For T. pallidus, we tested the program as if whole genome assembly was being used. To do so, we combined the contig sequences generated by Velvet  into one continuous DNA sequence strand with the union of two contig sequences being differentiated by the addition of 100 “N” base pairs. The addition of these “N” base pairs ensured that when we could exclude any potential STR markers that would be artificially created when we joined the separate consensus sequences. For C. juglandicola we tested the program using the raw output from Velvet  where all 474,388 contigs were represented in traditional FASTA preprocessing formatting. For both species we then used the “vcf” report generated using BWA  and SAMtools  to target polymorphic STRs.
To validate this approach, we filtered the data to only include those repeat regions that were; a) tri-nucleotide repeats, b) were composed of high-quality reads based on the “vcf” file, and c) had no “N” base calls within 300 base pairs of the repeat region to allow for primer construction. Though the majority of candidate STRs were di-nucleotide repeats, we selected tri-nucleotide repeats because of the known problems associated with scoring di-nucleotide STRs caused by “stutters” . For each species, we then selected the 20 tri-nucleotide candidate markers with the greatest number of repeat units. Primer pairs for all markers were generated using Primer3  as implemented in Geneious 5.6.2 . To ease multiplexing, primers were designed to be at least 20 base pairs in length and to have an optimal annealing temperature of 57°C.

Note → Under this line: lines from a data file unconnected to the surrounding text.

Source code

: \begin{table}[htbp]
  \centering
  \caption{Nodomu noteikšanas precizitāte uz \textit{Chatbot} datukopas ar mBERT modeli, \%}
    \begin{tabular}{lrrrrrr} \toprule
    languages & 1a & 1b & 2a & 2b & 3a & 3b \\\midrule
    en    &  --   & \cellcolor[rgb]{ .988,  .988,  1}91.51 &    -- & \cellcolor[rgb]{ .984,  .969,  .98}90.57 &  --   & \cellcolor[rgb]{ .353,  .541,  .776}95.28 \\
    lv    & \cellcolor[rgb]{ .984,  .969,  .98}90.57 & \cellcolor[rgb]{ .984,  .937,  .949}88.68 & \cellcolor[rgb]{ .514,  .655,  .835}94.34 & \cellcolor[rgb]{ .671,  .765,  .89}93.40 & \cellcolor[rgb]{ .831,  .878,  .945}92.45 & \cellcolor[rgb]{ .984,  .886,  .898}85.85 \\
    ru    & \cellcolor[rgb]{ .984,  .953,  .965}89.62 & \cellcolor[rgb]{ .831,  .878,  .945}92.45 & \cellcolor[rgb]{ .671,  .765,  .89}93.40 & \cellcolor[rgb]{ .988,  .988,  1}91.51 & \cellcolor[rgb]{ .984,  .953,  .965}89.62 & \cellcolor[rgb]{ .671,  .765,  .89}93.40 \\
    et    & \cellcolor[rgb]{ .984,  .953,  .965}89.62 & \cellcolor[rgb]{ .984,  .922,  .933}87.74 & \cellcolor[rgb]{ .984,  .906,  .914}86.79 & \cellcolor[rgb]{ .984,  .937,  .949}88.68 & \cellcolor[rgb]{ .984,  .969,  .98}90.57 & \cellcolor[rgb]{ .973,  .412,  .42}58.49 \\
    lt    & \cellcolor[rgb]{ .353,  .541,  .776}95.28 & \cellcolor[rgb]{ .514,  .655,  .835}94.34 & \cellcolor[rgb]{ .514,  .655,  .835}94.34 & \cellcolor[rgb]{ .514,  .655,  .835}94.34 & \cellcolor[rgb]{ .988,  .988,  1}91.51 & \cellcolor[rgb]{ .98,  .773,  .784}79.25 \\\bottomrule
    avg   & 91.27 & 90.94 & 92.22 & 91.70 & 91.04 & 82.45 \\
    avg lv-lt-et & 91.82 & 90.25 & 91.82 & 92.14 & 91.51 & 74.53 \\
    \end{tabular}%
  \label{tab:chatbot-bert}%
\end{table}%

To test the candidate markers, DNA was extracted from 91 female T. pallidus reared from three species of aphid (C. juglandicola and Panaphis juglandis on walnut, and M. coryli on filbert) from nine different localities (Table 4), and from 46 female C. juglandicola from four different localities (Table 4) using the Qiagen DNeasy Blood & Tissue Kit (Qiagen). Non-labeled oligonucelotide primers were used to test and optimize the conditions of each of the 20 candidate regions for each species through standard PCR protocols and the amplified fragments were sequenced at the DNA Sequencing Facility of the University of California Berkeley. For candidate markers that were consistently amplified, fluorescent-labeled primers compatible with the GeneScan™ 600 LIZ size standard (Life Technologies) were used. PCR conditions were then re-optimized for the fluorescent-labeled primers. For both species markers were amplified using one of two PCR protocols signified by their primary annealing temperature (Ta 57 or Ta 50). For Ta 57 an initial denaturation for 5 min at 95°C was followed by 35 cycles of 95°C for 1 min, 57°C for 1.5 min, 72°C for 1 min, followed by a 10 min extension period at 72°C. For Ta 50, a touchdown protocol was used with the following profile: an initial denaturation for 5 min at 95°C, followed by 14 cycles of 95°C for 1 min, 57°C for 1.5 min, and 72°C for 1 min where the annealing temperature decreased 0.5°C every cycle, followed by 30 cycles with an annealing temperature of 50°C, and a 10 min extension period at 72°C.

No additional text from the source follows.